I think you are correct.
BTW-I have a 722k connected to a spare bedroom in the usual fashion, and using the YPbPr for a HD connection to the living room. Then I ran a long HDMI cable to another bedroom (and it shows whatever is being watched in the living room on the TV1 output)


----------



## Grandude (Oct 21, 2004)

CeeWoo said:


> I think you are correct.
> BTW-I have a 722k connected to a spare bedroom in the usual fashion, and using the YPbPr for a HD connection to the living room. Then I ran a long HDMI cable to another bedroom (and it shows whatever is being watched in the living room on the TV1 output)


I have a similar setup and was wondering how long an HDMI cable you used?
Mine is 25ft if I recall correctly.


----------



## CeeWoo (Dec 1, 2008)

Grandude said:


> I have a similar setup and was wondering how long an HDMI cable you used?
> Mine is 25ft if I recall correctly.


I think mine is 40'. I ran it through a heat duct to keep from have having to drill anymore holes thru the floors/walls


----------



## MrDave (Jun 26, 2010)

Grandude said:


> I have a similar setup and was wondering how long an HDMI cable you used?
> Mine is 25ft if I recall correctly.


I have a pair of 622s and split the HDMI signal from each unit 4 ways using powered HDMI 4-way splitters. I then distribute those signals to 4 HDTVs scattered thruout the house (a total of 8 HDMI cables from 8 to 50 ft each). I've had no problems at all with any of the cables including the 50 footers. The splitters and cables were all purchased from Monoprice.com a few years back.


----------



## Grandude (Oct 21, 2004)

MrDave said:


> I have a pair of 622s and split the HDMI signal from each unit 4 ways using powered HDMI 4-way splitters. I then distribute those signals to 4 HDTVs scattered thruout the house (a total of 8 HDMI cables from 8 to 50 ft each). I've had no problems at all with any of the cables including the 50 footers. The splitters and cables were all purchased from Monoprice.com a few years back.


I tried to split, using Monoprice powered splitters with no luck. Setup was a two way splitter at the 722 source, with one short line going to the 52inch flatpanel and the other going via a 25foot cable to my computer area and then split again to both of my PCs.

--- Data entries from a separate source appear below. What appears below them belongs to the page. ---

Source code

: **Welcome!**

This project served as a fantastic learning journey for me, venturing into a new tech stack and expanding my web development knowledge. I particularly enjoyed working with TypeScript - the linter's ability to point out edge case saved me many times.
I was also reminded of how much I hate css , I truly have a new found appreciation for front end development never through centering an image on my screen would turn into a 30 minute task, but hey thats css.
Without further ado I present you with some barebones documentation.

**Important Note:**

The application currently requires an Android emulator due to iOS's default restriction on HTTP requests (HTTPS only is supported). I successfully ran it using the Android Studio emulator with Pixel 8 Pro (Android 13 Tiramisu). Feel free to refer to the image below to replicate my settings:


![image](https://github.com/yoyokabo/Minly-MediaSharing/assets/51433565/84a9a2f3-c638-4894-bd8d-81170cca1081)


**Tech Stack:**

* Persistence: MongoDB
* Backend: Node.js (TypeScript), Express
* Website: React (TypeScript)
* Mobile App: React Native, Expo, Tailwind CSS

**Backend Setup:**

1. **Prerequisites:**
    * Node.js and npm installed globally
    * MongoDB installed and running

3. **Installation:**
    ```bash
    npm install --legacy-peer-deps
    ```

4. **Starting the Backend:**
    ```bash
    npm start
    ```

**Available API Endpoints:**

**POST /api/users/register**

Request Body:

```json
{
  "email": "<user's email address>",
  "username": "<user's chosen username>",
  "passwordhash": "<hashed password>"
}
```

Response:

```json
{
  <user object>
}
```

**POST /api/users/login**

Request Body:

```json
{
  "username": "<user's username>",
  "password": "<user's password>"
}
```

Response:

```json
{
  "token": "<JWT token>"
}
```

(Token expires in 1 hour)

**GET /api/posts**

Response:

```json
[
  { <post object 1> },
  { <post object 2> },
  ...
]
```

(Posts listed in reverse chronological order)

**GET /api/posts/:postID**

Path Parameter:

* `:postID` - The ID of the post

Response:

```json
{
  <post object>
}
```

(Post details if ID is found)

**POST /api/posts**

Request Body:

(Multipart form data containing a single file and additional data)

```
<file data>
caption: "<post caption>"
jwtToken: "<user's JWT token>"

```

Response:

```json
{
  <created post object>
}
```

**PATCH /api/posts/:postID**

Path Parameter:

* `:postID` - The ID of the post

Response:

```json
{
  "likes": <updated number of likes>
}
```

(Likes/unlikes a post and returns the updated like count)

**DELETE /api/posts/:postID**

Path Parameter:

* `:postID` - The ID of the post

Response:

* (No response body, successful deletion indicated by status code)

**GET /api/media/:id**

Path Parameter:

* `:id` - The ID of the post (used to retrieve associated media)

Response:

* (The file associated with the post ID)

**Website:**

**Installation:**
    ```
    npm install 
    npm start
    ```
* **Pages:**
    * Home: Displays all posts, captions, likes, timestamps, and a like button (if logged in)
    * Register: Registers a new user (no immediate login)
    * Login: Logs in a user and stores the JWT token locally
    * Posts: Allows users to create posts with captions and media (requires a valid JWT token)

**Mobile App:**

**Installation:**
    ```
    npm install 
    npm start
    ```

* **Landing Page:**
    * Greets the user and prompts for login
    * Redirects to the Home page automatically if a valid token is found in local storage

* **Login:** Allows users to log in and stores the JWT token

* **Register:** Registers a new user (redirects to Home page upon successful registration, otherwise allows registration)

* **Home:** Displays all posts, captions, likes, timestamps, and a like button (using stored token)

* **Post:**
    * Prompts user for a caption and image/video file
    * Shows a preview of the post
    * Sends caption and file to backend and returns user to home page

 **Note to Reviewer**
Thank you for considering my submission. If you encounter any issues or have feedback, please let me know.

Just couldn't get it to work reliably so gave up and modified a mechanical switch at the PC end to feed one or the other PCs.

Maybe I'll try again but I think the two splitter setup will probably be a no-go.


----------



## Grandude (Oct 21, 2004)

CeeWoo said:


> I think mine is 40'. I ran it through a heat duct to keep from have having to drill anymore holes thru the floors/walls


And I thought I was pushing it with a 25footer....:sure:


----------



## harsh (Jun 15, 2003)

Jim148 said:


> Is it possible to select TV 2 content and get it through the HDMI cable or do I need to get it via the F connector or composite/component cables?


Pretty much anything that is available to TV2 is available to TV1.

If you're looking for to get two different HD programs out of a ViP722K, the practical answer is that it is Hopper Time.

The ViP622, ViP722, ViP722K and ViP922 can only pump out one HD signal at at time (short of experimenting with a Sling session on a ViP722 or higher).

The agile modulator isn't equipped to do HD.


----------



## CeeWoo (Dec 1, 2008)

Grandude said:
 

> And I thought I was pushing it with a 25footer....:sure:


I was told it wouldn't work... but I figured I would return the cable if it didn't. Right now, a 25' cable would've been the right length-but I thought I might want longer in the future


----------



## shadough (Dec 31, 2006)

My hdmi is a 50 footer, but I ran an hdmi and component between my MBR and REC rooms, that way I can connect both recievers from both locations to both TVs. I ran my wiring thru a chase, did hafta cut 1 small hole, which I covered w/ a double gang blank plate. 3 Coax an 1 cat5 for the component A/V, and 1 hdmi which IS a "Monster" cable. I wanted the quality. Depending on your TV, the cheap stuff is sometimes not reliable. Not all TVs are created equal, an some are more sensitve than others to cheap cable. You may get better mileage though, who knows.


----------



## Jim5506 (Jun 7, 2004)

Over paying for the name "Monster" does not guarantee quality, only a smaller checkbook.


----------